The historical details in the book are meant to serve as scaffolding for the stories shared across the decades, allowing the character and spirit of the school to emerge primarily through the eyes of the students who inhabited it and have been inhabited by it. The variety of their stories reflects their own individuality as well as the school’s need to move with the times. But these multigenerational voices also speak of values that have remained constant: the celebration of the individual, the love of learning for its own sake, the welcoming of others’ ideas and identities, the support for creativity, the value of service, the ideal of common trust.
No depiction of life at CA will feel true to every member of the school’s extended family. Adolescence is rarely a smooth passage, and the school has at times struggled in its continual efforts to live up to its mission. In seeking a variety of experiences and perspectives, I attempted to provide a representative sampling that would encompass both the successes and the challenges, an approach the school has embraced.
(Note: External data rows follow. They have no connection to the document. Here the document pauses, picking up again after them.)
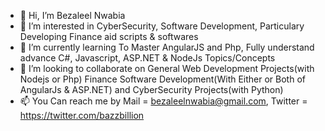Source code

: - 👋 Hi, I’m Bezaleel Nwabia
- 👀 I’m interested in CyberSecurity, Software Development, Particulary Developing Finance aid scripts & softwares
- 🌱 I’m currently learning To Master AngularJS and Php, Fully understand advance C#, Javascript, ASP.NET & NodeJs Topics/Concepts
- 💞️ I’m looking to collaborate on General Web Development Projects(with Nodejs or Php) Finance Software Development(With Either or Both of AngularJs & ASP.NET) and CyberSecurity Projects(with Python)
- 📫 You Can reach me by Mail = bezaleelnwabia@gmail.com, Twitter = https://twitter.com/bazzbillion

<!---
emexbazz/emexbazz is a ✨ special ✨ repository because its `README.md` (this file) appears on your GitHub profile.
You can click the Preview link to take a look at your changes.
--->
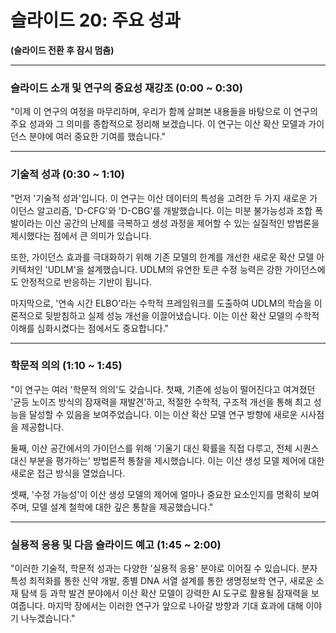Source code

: # 슬라이드 20: 주요 성과

**(슬라이드 전환 후 잠시 멈춤)**

---

### **슬라이드 소개 및 연구의 중요성 재강조 (0:00 ~ 0:30)**

"이제 이 연구의 여정을 마무리하며, 우리가 함께 살펴본 내용들을 바탕으로 이 연구의 주요 성과와 그 의미를 종합적으로 정리해 보겠습니다. 이 연구는 이산 확산 모델과 가이던스 분야에 여러 중요한 기여를 했습니다."

---

### **기술적 성과 (0:30 ~ 1:10)**

"먼저 '기술적 성과'입니다. 이 연구는 이산 데이터의 특성을 고려한 두 가지 새로운 가이던스 알고리즘, 'D-CFG'와 'D-CBG'를 개발했습니다. 이는 미분 불가능성과 조합 폭발이라는 이산 공간의 난제를 극복하고 생성 과정을 제어할 수 있는 실질적인 방법론을 제시했다는 점에서 큰 의미가 있습니다.

또한, 가이던스 효과를 극대화하기 위해 기존 모델의 한계를 개선한 새로운 확산 모델 아키텍처인 'UDLM'을 설계했습니다. UDLM의 유연한 토큰 수정 능력은 강한 가이던스에도 안정적으로 반응하는 기반이 됩니다.

마지막으로, '연속 시간 ELBO'라는 수학적 프레임워크를 도출하여 UDLM의 학습을 이론적으로 뒷받침하고 실제 성능 개선을 이끌어냈습니다. 이는 이산 확산 모델의 수학적 이해를 심화시켰다는 점에서도 중요합니다."

---

### **학문적 의의 (1:10 ~ 1:45)**

"이 연구는 여러 '학문적 의의'도 갖습니다. 첫째, 기존에 성능이 떨어진다고 여겨졌던 '균등 노이즈 방식의 잠재력을 재발견'하고, 적절한 수학적, 구조적 개선을 통해 최고 성능을 달성할 수 있음을 보여주었습니다. 이는 이산 확산 모델 연구 방향에 새로운 시사점을 제공합니다.

둘째, 이산 공간에서의 가이던스를 위해 '기울기 대신 확률을 직접 다루고, 전체 시퀀스 대신 부분을 평가하는' 방법론적 통찰을 제시했습니다. 이는 이산 생성 모델 제어에 대한 새로운 접근 방식을 열었습니다.

셋째, '수정 가능성'이 이산 생성 모델의 제어에 얼마나 중요한 요소인지를 명확히 보여주며, 모델 설계 철학에 대한 깊은 통찰을 제공했습니다."

---

### **실용적 응용 및 다음 슬라이드 예고 (1:45 ~ 2:00)**

"이러한 기술적, 학문적 성과는 다양한 '실용적 응용' 분야로 이어질 수 있습니다. 분자 특성 최적화를 통한 신약 개발, 종별 DNA 서열 설계를 통한 생명정보학 연구, 새로운 소재 탐색 등 과학 발견 분야에서 이산 확산 모델이 강력한 AI 도구로 활용될 잠재력을 보여줍니다. 마지막 장에서는 이러한 연구가 앞으로 나아갈 방향과 기대 효과에 대해 이야기 나누겠습니다."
As stories proliferated, one graduate led me to another. By the end of the project, I had spoken to nearly 300 and incorporated written statements from dozens of others. CA is not easy to characterize. Campus life is casual but intense, demanding but warm. Yet graduates understand precisely what they mean when they say, “That’s so CA!” So I was not surprised when, in answer to my questions, alumnae/i would often say something like this: “I don’t know exactly how to answer that one. But let me tell you a story.”
About the Author
Lucille Stott arrived at Concord Academy in January 1978 and remained until 1990, serving as French and ethics teacher, academic dean, and interim head of school before taking a hiatus to pursue writing projects. She returned in 1999 and for the next 15 years served at various times as CA Magazine editor, writing tutor, English teacher, and interim dean of faculty, before retiring in 2014. Since her retirement, she has worked as a writer and editor. Her book Saving Thoreau’s Birthplace: How Citizens Rallied to Bring Henry Out of the Woods (TMC Books) was published in 2018. She lives in Brunswick, Maine, with her husband, former CA faculty member Sandy Stott.